Tuesday 2 April 2019

Mothers and Their Secrets
Two days ago was Mothering Sunday, or you may call it Mother's Day. It was, I'm sure, a bitter sweet date on the calendar for many of you like me whose mums are no longer with us. It got me thinking about the strength of the bond between a mother and her children. I have completed two novels and am planning a third. What they all have in common is the relationship between a mother and her daughter and the lengths the mothers will go to in order to protect her child. In all of them, there is a dual narrative - the mother's story and the daughter's story - and all three stories contain secrets.

Rose is the young mother in my first novel, 'The Secret Daughter', set just after WWII. She keeps her forbidden love affair a secret from her parents
How I imagine Greystone Hall
where Rose worked in the kitchens
and when she becomes a mother herself, the maternal bond is too strong for her to 'do the right thing', as the social climate of the time demanded. She involves the one person who means the most to her, her own mother Emma. Without giving away spoilers, Emma's role in the story involves more secrets, keeping the truth both from Rose's father and from Angie, Rose's daughter. When the lies are exposed by accident, we see in Angie's story the effects secrets can have on a family. 

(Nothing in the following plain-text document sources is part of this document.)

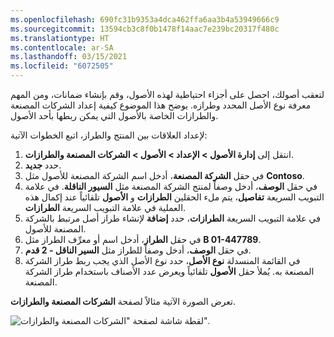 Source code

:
 ```yaml
---
ms.openlocfilehash: 690fc31b9353a4dca462ffa6aa3b4a53949666c9
ms.sourcegitcommit: 13594cb3c8f0b1478f14aac7e239bc20317f480c
ms.translationtype: HT
ms.contentlocale: ar-SA
ms.lasthandoff: 03/15/2021
ms.locfileid: "6072505"
---
```

لتعقب أصولك، احصل على أجزاء احتياطية لهذه الأصول، وقم بإنشاء ضمانات، ومن المهم معرفة نوع الأصل المحدد وطرازه. يوضح هذا الموضوع كيفية إعداد الشركات المصنعة والطرازات الخاصة بالأصول التي يمكن ربطها بأحد الأصول. 

لإعداد العلاقات بين المنتج والطراز، اتبع الخطوات الآتية:

1.  انتقل إلى **إدارة الأصول > الإعداد > الأصول > الشركات المصنعة والطرازات**.
2.  حدد **جديد‎**.
3.  في حقل **الشركة المصنعة**، أدخل اسم الشركة المصنعة للأصول مثل **Contoso**.
4.  في حقل **الوصف**، أدخل وصفاً لمنتج الشركة المصنعة مثل **السيور الناقلة**.
    في علامة التبويب السريعة **تفاصيل**، يتم ملء الحقلين **الطرازات** و **الأصول** تلقائياً عند إكمال هذه العملية في علامة التبويب السريعة **الطرازات**. 
5.  في علامة التبويب السريعة **الطرازات**، حدد **إضافة** لإنشاء طراز أصل مرتبط بالشركة المصنعة للأصول. 
6.  في حقل **الطراز**، أدخل اسم أو معرِّف الطراز مثل **B 01-447789**.
7.  في حقل **الوصف**، أدخل وصفاً للطراز مثل **السير الناقل - 2 قدم**.
8.  في القائمة المنسدلة **نوع الأصل**، حدد نوع الأصل الذي يجب ربط طراز الشركة المصنعة به.
    يُملأ حقل **الأصول** تلقائياً ويعرض عدد الأصناف باستخدام طراز الشركة المصنعة.

تعرض الصورة الآتية مثالاً لصفحة **الشركات المصنعة والطرازات**.

![لقطة شاشة لصفحة "الشركات المصنعة والطرازات".](../media/manufacturers-models-ssm.png) 


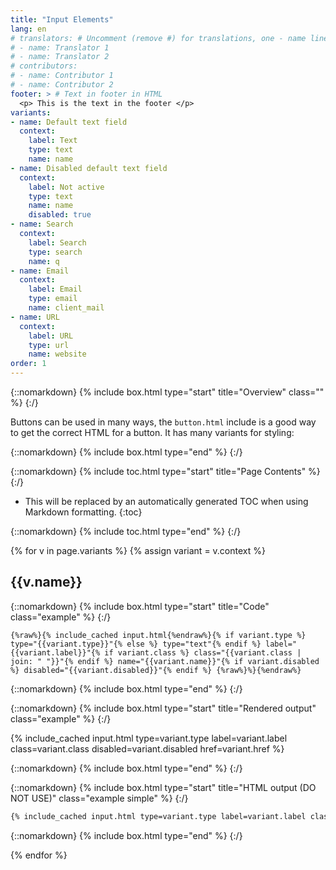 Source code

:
 ```yaml
---
title: "Input Elements"
lang: en
# translators: # Uncomment (remove #) for translations, one - name line per translator.
# - name: Translator 1
# - name: Translator 2
# contributors:
# - name: Contributor 1
# - name: Contributor 2
footer: > # Text in footer in HTML
  <p> This is the text in the footer </p>
variants:
- name: Default text field
  context:
    label: Text
    type: text
    name: name
- name: Disabled default text field
  context:
    label: Not active
    type: text
    name: name
    disabled: true
- name: Search
  context:
    label: Search
    type: search
    name: q
- name: Email
  context:
    label: Email
    type: email
    name: client_mail
- name: URL
  context:
    label: URL
    type: url
    name: website
order: 1
---
```


{::nomarkdown}
{% include box.html type="start" title="Overview" class="" %}
{:/}

Buttons can be used in many ways, the `button.html` include is a good way to get the correct HTML for a button. It has many variants for styling:

{::nomarkdown}
{% include box.html type="end" %}
{:/}

{::nomarkdown}
{% include toc.html type="start" title="Page Contents" %}
{:/}

- This will be replaced by an automatically generated TOC when using Markdown formatting.
{:toc}

{::nomarkdown}
{% include toc.html type="end" %}
{:/}

{% for v in page.variants %}
{% assign variant = v.context %}

## {{v.name}}

{::nomarkdown}
{% include box.html type="start" title="Code" class="example" %}
{:/}

```liquid
{%raw%}{% include_cached input.html{%endraw%}{% if variant.type %} type="{{variant.type}}"{% else %} type="text"{% endif %} label="{{variant.label}}"{% if variant.class %} class="{{variant.class | join: " "}}"{% endif %} name="{{variant.name}}"{% if variant.disabled %} disabled="{{variant.disabled}}"{% endif %} {%raw%}%}{%endraw%}
```

{::nomarkdown}
{% include box.html type="end" %}
{:/}


{::nomarkdown}
{% include box.html type="start" title="Rendered output" class="example" %}
{:/}

{% include_cached input.html type=variant.type label=variant.label class=variant.class disabled=variant.disabled href=variant.href %}

{::nomarkdown}
{% include box.html type="end" %}
{:/}

{::nomarkdown}
{% include box.html type="start" title="HTML output (DO NOT USE)" class="example simple" %}
{:/}

```html
{% include_cached input.html type=variant.type label=variant.label class=variant.class disabled=variant.disabled name=variant.name %}
```

{::nomarkdown}
{% include box.html type="end" %}
{:/}

{% endfor %}
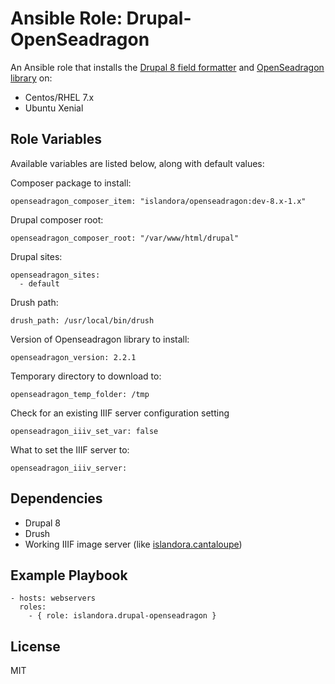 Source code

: # Ansible Role: Drupal-OpenSeadragon

An Ansible role that installs the [Drupal 8 field formatter](https://github.com/Islandora-CLAW/openseadragon) and [OpenSeadragon library](https://openseadragon.github.io/) on:

* Centos/RHEL 7.x
* Ubuntu Xenial

## Role Variables

Available variables are listed below, along with default values:

Composer package to install:
```
openseadragon_composer_item: "islandora/openseadragon:dev-8.x-1.x"
```

Drupal composer root:
```
openseadragon_composer_root: "/var/www/html/drupal"
```

Drupal sites:
```
openseadragon_sites:
  - default
```

Drush path:
```
drush_path: /usr/local/bin/drush
```

Version of Openseadragon library to install:
```
openseadragon_version: 2.2.1
```

Temporary directory to download to:
```
openseadragon_temp_folder: /tmp
```

Check for an existing IIIF server configuration setting
```
openseadragon_iiiv_set_var: false
```

What to set the IIIF server to:
```
openseadragon_iiiv_server:
```

## Dependencies

* Drupal 8
* Drush
* Working IIIF image server (like [islandora.cantaloupe](https://github.com/Islandora-DevOps/ansible-role-cantaloupe))
  
## Example Playbook

    - hosts: webservers
      roles:
        - { role: islandora.drupal-openseadragon }

## License

MIT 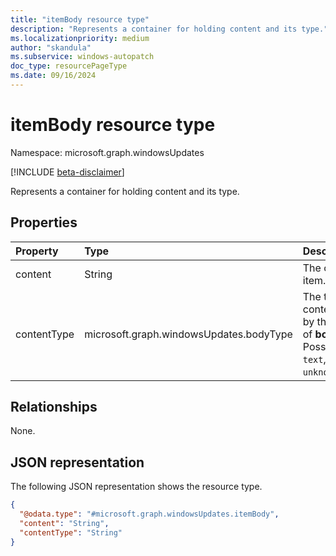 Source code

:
 ```yaml
---
title: "itemBody resource type"
description: "Represents a container for holding content and its type."
ms.localizationpriority: medium
author: "skandula"
ms.subservice: windows-autopatch
doc_type: resourcePageType
ms.date: 09/16/2024
---
```


# itemBody resource type

Namespace: microsoft.graph.windowsUpdates

[!INCLUDE [beta-disclaimer](../../includes/beta-disclaimer.md)]

Represents a container for holding content and its type.

## Properties

| Property    | Type                                    | Description                                                                                                                     |
|:------------|:----------------------------------------|:--------------------------------------------------------------------------------------------------------------------------------|
| content     | String                                  | The content of the item.                                                                                                        |
| contentType | microsoft.graph.windowsUpdates.bodyType | The type of the content indicated by the enum value of **bodyType**. Possible values are: `text`, `html`, `unknownFutureValue`. |

## Relationships

None. 

## JSON representation

The following JSON representation shows the resource type.

<!-- {
  "blockType": "resource",
  "keyProperty": "id",
  "@odata.type": "microsoft.graph.windowsUpdates.itemBody",
  "openType": false
}
-->
``` json
{
  "@odata.type": "#microsoft.graph.windowsUpdates.itemBody",
  "content": "String",
  "contentType": "String"
}
```

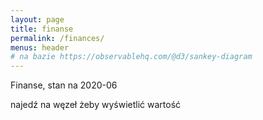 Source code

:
 ```yaml
---
layout: page
title: finanse
permalink: /finances/
menus: header
# na bazie https://observablehq.com/@d3/sankey-diagram
---
```


Finanse, stan na 2020-06

najedź na węzeł żeby wyświetlić wartość

<div id="chart"></div>
<script src="https://d3js.org/d3.v5.min.js"></script>
<script src="https://unpkg.com/d3-array@1"></script>
<script src="https://unpkg.com/d3-collection@1"></script>
<script src="https://unpkg.com/d3-path@1"></script>
<script src="https://unpkg.com/d3-shape@1"></script>
<script src="https://unpkg.com/d3-sankey@0"></script>
<script src="index.js"></script>
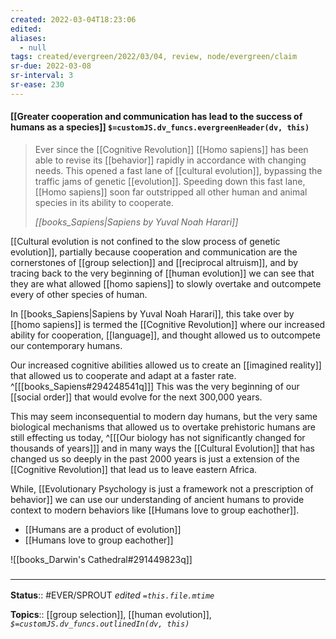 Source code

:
 ```yaml
---
created: 2022-03-04T18:23:06 
edited: 
aliases:
  - null
tags: created/evergreen/2022/03/04, review, node/evergreen/claim
sr-due: 2022-03-08
sr-interval: 3
sr-ease: 230
---
```


#### [[Greater cooperation and communication has lead to the success of humans as a species]] `$=customJS.dv_funcs.evergreenHeader(dv, this)`

> Ever since the [[Cognitive Revolution]] [[Homo sapiens]] has been able to revise its [[behavior]] rapidly in accordance with changing needs. This opened a fast lane of [[cultural evolution]], bypassing the traffic jams of genetic [[evolution]]. Speeding down this fast lane, [[Homo sapiens]] soon far outstripped all other human and animal species in its ability to cooperate. 
>
> <cite>[[books_Sapiens|Sapiens by Yuval Noah Harari]]</cite>



[[Cultural evolution is not confined to the slow process of genetic evolution]], partially because 
cooperation and communication are the cornerstones of [[group selection]] and [[reciprocal altruism]],
and by tracing back to the very beginning of [[human evolution]] 
we can see that they are what allowed [[homo sapiens]] 
to slowly overtake and outcompete every of other species of human. 

In [[books_Sapiens|Sapiens by Yuval Noah Harari]], this take over by [[homo sapiens]] is termed the [[Cognitive Revolution]] where our increased ability for cooperation, [[language]], and thought allowed us to outcompete our contemporary humans.

Our increased cognitive abilities allowed us to create an [[imagined reality]] that allowed us to cooperate and adapt at a faster rate.
^[[[books_Sapiens#294248541q]]]
This was the very beginning of our [[social order]] that would evolve for the next 300,000 years.

This may seem inconsequential to modern day humans, but the very same biological mechanisms that allowed us to overtake prehistoric humans are still effecting us today,
^[[[Our biology has not significantly changed for thousands of years]]]
and in many ways the [[Cultural Evolution]] that has changed us so deeply in the past 2000 years is just a extension of the [[Cognitive Revolution]] that lead us to leave eastern Africa.

While, [[Evolutionary Psychology is just a framework not a prescription of behavior]] 
we can use our understanding of ancient humans to provide context to modern behaviors
like [[Humans love to group eachother]].

- [[Humans are a product of evolution]]
- [[Humans love to group eachother]]

![[books_Darwin's Cathedral#291449823q]]
### <hr class="footnote"/>

**Status**:: #EVER/SPROUT
*edited `=this.file.mtime`*

**Topics**:: [[group selection]], [[human evolution]], 
*`$=customJS.dv_funcs.outlinedIn(dv, this)`*
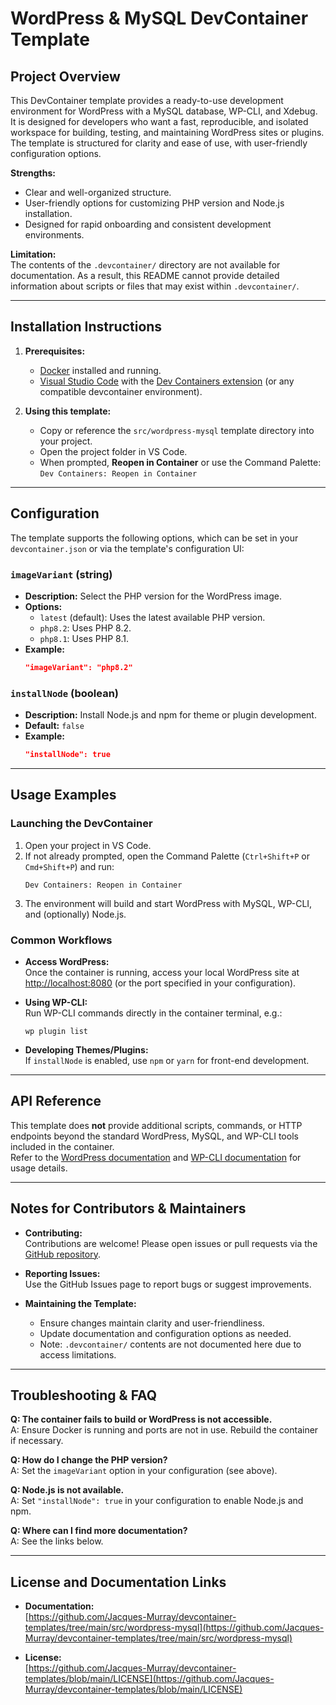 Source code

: # WordPress & MySQL DevContainer Template

## Project Overview

This DevContainer template provides a ready-to-use development environment for WordPress with a MySQL database, WP-CLI, and Xdebug. It is designed for developers who want a fast, reproducible, and isolated workspace for building, testing, and maintaining WordPress sites or plugins. The template is structured for clarity and ease of use, with user-friendly configuration options.

**Strengths:**
- Clear and well-organized structure.
- User-friendly options for customizing PHP version and Node.js installation.
- Designed for rapid onboarding and consistent development environments.

**Limitation:**  
The contents of the `.devcontainer/` directory are not available for documentation. As a result, this README cannot provide detailed information about scripts or files that may exist within `.devcontainer/`.

---

## Installation Instructions

1. **Prerequisites:**
   - [Docker](https://www.docker.com/get-started) installed and running.
   - [Visual Studio Code](https://code.visualstudio.com/) with the [Dev Containers extension](https://marketplace.visualstudio.com/items?itemName=ms-vscode-remote.remote-containers) (or any compatible devcontainer environment).

2. **Using this template:**
   - Copy or reference the `src/wordpress-mysql` template directory into your project.
   - Open the project folder in VS Code.
   - When prompted, **Reopen in Container** or use the Command Palette:  
     `Dev Containers: Reopen in Container`

---

## Configuration

The template supports the following options, which can be set in your `devcontainer.json` or via the template's configuration UI:

### `imageVariant` (string)
- **Description:** Select the PHP version for the WordPress image.
- **Options:**
  - `latest` (default): Uses the latest available PHP version.
  - `php8.2`: Uses PHP 8.2.
  - `php8.1`: Uses PHP 8.1.
- **Example:**
  ```json
  "imageVariant": "php8.2"
  ```

### `installNode` (boolean)
- **Description:** Install Node.js and npm for theme or plugin development.
- **Default:** `false`
- **Example:**
  ```json
  "installNode": true
  ```

---

## Usage Examples

### Launching the DevContainer

1. Open your project in VS Code.
2. If not already prompted, open the Command Palette (`Ctrl+Shift+P` or `Cmd+Shift+P`) and run:
   ```
   Dev Containers: Reopen in Container
   ```
3. The environment will build and start WordPress with MySQL, WP-CLI, and (optionally) Node.js.

### Common Workflows

- **Access WordPress:**  
  Once the container is running, access your local WordPress site at [http://localhost:8080](http://localhost:8080) (or the port specified in your configuration).

- **Using WP-CLI:**  
  Run WP-CLI commands directly in the container terminal, e.g.:
  ```
  wp plugin list
  ```

- **Developing Themes/Plugins:**  
  If `installNode` is enabled, use `npm` or `yarn` for front-end development.

---

## API Reference

This template does **not** provide additional scripts, commands, or HTTP endpoints beyond the standard WordPress, MySQL, and WP-CLI tools included in the container.  
Refer to the [WordPress documentation](https://wordpress.org/support/article/wordpress-features/) and [WP-CLI documentation](https://developer.wordpress.org/cli/commands/) for usage details.

---

## Notes for Contributors & Maintainers

- **Contributing:**  
  Contributions are welcome! Please open issues or pull requests via the [GitHub repository](https://github.com/Jacques-Murray/devcontainer-templates).

- **Reporting Issues:**  
  Use the GitHub Issues page to report bugs or suggest improvements.

- **Maintaining the Template:**  
  - Ensure changes maintain clarity and user-friendliness.
  - Update documentation and configuration options as needed.
  - Note: `.devcontainer/` contents are not documented here due to access limitations.

---

## Troubleshooting & FAQ

**Q: The container fails to build or WordPress is not accessible.**  
A: Ensure Docker is running and ports are not in use. Rebuild the container if necessary.

**Q: How do I change the PHP version?**  
A: Set the `imageVariant` option in your configuration (see above).

**Q: Node.js is not available.**  
A: Set `"installNode": true` in your configuration to enable Node.js and npm.

**Q: Where can I find more documentation?**  
A: See the links below.

---

## License and Documentation Links

- **Documentation:**  
  [https://github.com/Jacques-Murray/devcontainer-templates/tree/main/src/wordpress-mysql](https://github.com/Jacques-Murray/devcontainer-templates/tree/main/src/wordpress-mysql)

- **License:**  
  [https://github.com/Jacques-Murray/devcontainer-templates/blob/main/LICENSE](https://github.com/Jacques-Murray/devcontainer-templates/blob/main/LICENSE)
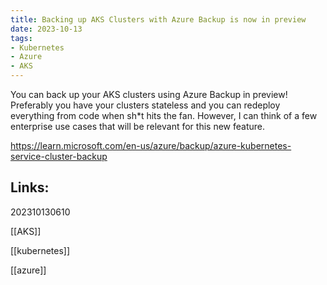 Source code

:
 ```yaml
---
title: Backing up AKS Clusters with Azure Backup is now in preview
date: 2023-10-13
tags:
- Kubernetes
- Azure
- AKS
---
```


You can back up your AKS clusters using Azure Backup in preview! Preferably you have your clusters stateless and you can redeploy everything from code when sh*t hits the fan. However, I can think of a few enterprise use cases that will be relevant for this new feature.

https://learn.microsoft.com/en-us/azure/backup/azure-kubernetes-service-cluster-backup


## Links:

202310130610

[[AKS]]

[[kubernetes]]

[[azure]]
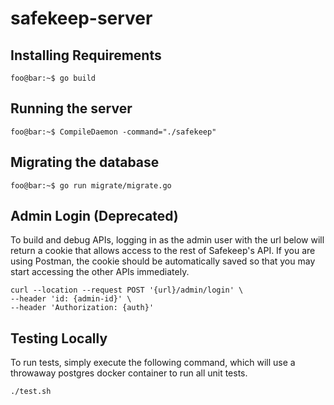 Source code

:# safekeep-server

## Installing Requirements

```console
foo@bar:~$ go build
```

## Running the server

```console
foo@bar:~$ CompileDaemon -command="./safekeep"
```

## Migrating the database

```console
foo@bar:~$ go run migrate/migrate.go
```

## Admin Login (Deprecated)

To build and debug APIs, logging in as the admin user with the url below will return a cookie that allows access to the rest of Safekeep's API. If you are using Postman, the cookie should be automatically saved so that you may start accessing the other APIs immediately.

```
curl --location --request POST '{url}/admin/login' \
--header 'id: {admin-id}' \
--header 'Authorization: {auth}'
```

## Testing Locally

To run tests, simply execute the following command, which will use a throwaway postgres docker container to run all unit tests.

```
./test.sh
```
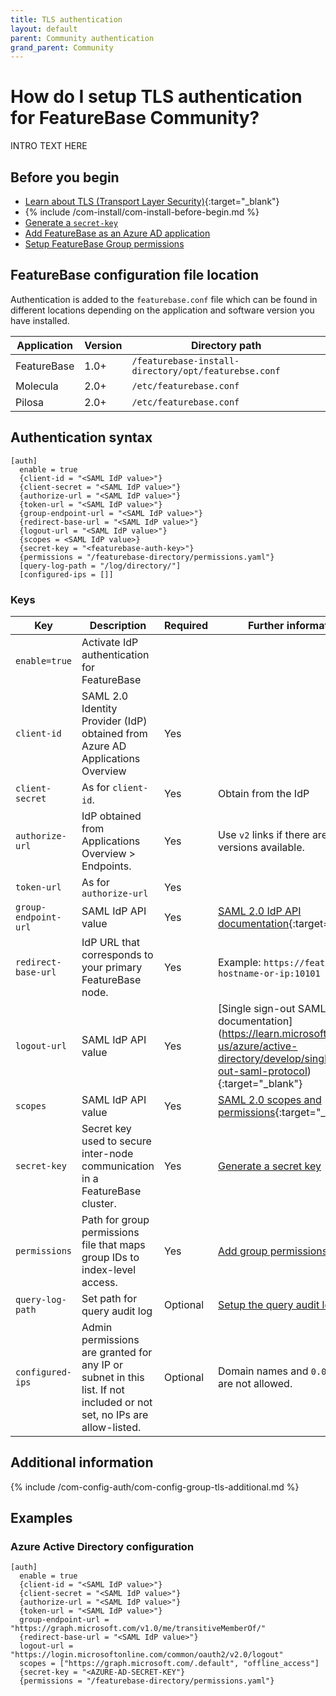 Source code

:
 ```yaml
---
title: TLS authentication
layout: default
parent: Community authentication
grand_parent: Community
---
```


# How do I setup TLS authentication for FeatureBase Community?

INTRO TEXT HERE

## Before you begin

* [Learn about TLS (Transport Layer Security)](https://en.wikipedia.org/wiki/Transport_Layer_Security){:target="_blank"}
* {% include /com-install/com-install-before-begin.md %}
* [Generate a `secret-key`](/docs/community/com-config-auth/com-config-auth-key)
* [Add FeatureBase as an Azure AD application](/docs/community/com-config-azure-sso)
* [Setup FeatureBase Group permissions](/docs/community/com-config-auth/com-config-group-permissions)

## FeatureBase configuration file location

Authentication is added to the `featurebase.conf` file which can be found in different locations depending on the application and software version you have installed.

| Application | Version | Directory path |
|---|---|---|
| FeatureBase | 1.0+ | `/featurebase-install-directory/opt/featurebse.conf` |
| Molecula | 2.0+ | `/etc/featurebase.conf` |
| Pilosa | 2.0+ | `/etc/featurebase.conf` |

## Authentication syntax

```
[auth]
  enable = true
  {client-id = "<SAML IdP value>"}
  {client-secret = "<SAML IdP value>"}
  {authorize-url = "<SAML IdP value>"}
  {token-url = "<SAML IdP value>"}
  {group-endpoint-url = "<SAML IdP value>"}
  {redirect-base-url = "<SAML IdP value>"}
  {logout-url = "<SAML IdP value>"}
  {scopes = <SAML IdP value>}
  {secret-key = "<featurebase-auth-key>"}
  {permissions = "/featurebase-directory/permissions.yaml"}
  [query-log-path = "/log/directory/"]
  [configured-ips = []]
```

### Keys

| Key | Description | Required | Further information |
|---|---|---|---|
| `enable=true` | Activate IdP authentication for FeatureBase |  |  |
| `client-id` | SAML 2.0 Identity Provider (IdP) obtained from Azure AD Applications Overview | Yes | |
| `client-secret` | As for `client-id`.  | Yes | Obtain from the IdP |
| `authorize-url` | IdP obtained from Applications Overview > Endpoints. | Yes | Use `v2` links if there are two versions available. |
| `token-url` |  As for `authorize-url` | Yes |  |
| `group-endpoint-url` | SAML IdP API value | Yes | [SAML 2.0 IdP API documentation](https://learn.microsoft.com/en-us/azure/active-directory-b2c/saml-service-provider-options?pivots=b2c-user-flow){:target="_blank"} |
| `redirect-base-url` |  IdP URL that corresponds to your primary FeatureBase node. | Yes | Example: `https://featurebase-hostname-or-ip:10101` |
| `logout-url` | SAML IdP API value | Yes | [Single sign-out SAML protocol] documentation](https://learn.microsoft.com/en-us/azure/active-directory/develop/single-sign-out-saml-protocol){:target="_blank"} |
| `scopes` | SAML IdP API value | Yes | [SAML 2.0 scopes and permissions](https://learn.microsoft.com/en-us/azure/active-directory/develop/scopes-oidc){:target="_blank"} |
| `secret-key` | Secret key used to secure inter-node communication in a FeatureBase cluster. | Yes | [Generate a secret key](/docs/community/com-config-auth/com-config-auth-key) |
| `permissions` | Path for group permissions file that maps group IDs to index-level access. | Yes | [Add group permissions](/docs/community/com-config-auth/com-config-group-permissions) |
| `query-log-path` | Set path for query audit log | Optional | [Setup the query audit log](/docs/community/com-config-auth/com-config-log-audit-query) |
| `configured-ips` | Admin permissions are granted for any IP or subnet in this list.  If not included or not set, no IPs are allow-listed. | Optional | Domain names and `0.0.0.0/0` are not allowed. |

## Additional information

{% include /com-config-auth/com-config-group-tls-additional.md %}

## Examples

### Azure Active Directory configuration

```
[auth]
  enable = true
  {client-id = "<SAML IdP value>"}
  {client-secret = "<SAML IdP value>"}
  {authorize-url = "<SAML IdP value>"}
  {token-url = "<SAML IdP value>"}
  group-endpoint-url = "https://graph.microsoft.com/v1.0/me/transitiveMemberOf/"
  {redirect-base-url = "<SAML IdP value>"}
  logout-url = "https://login.microsoftonline.com/common/oauth2/v2.0/logout"
  scopes = ["https://graph.microsoft.com/.default", "offline_access"]
  {secret-key = "<AZURE-AD-SECRET-KEY"}
  {permissions = "/featurebase-directory/permissions.yaml"}
```

<!--
## Next step

* [Configure audit logs]

-->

The scene greeting Elin when
 she arrived on Pefká
In 'Whispering Olive Trees', Lexi doesn't know about her mother, Elin's secret until after her death. By leaving Lexi her diary, it is clear that Elin wanted to reveal her secret so that Lexi has a choice and can find out about her mother's life before she was born if she wants to. When Lexi travels to Greece, she goes with her mother's blessing. As the secrets are revealed, Lexi comes to understand why her mother never mentioned her summer spent in Greece again after she returned home. Elin's own mother, Sadie, plays an important role in this story, too.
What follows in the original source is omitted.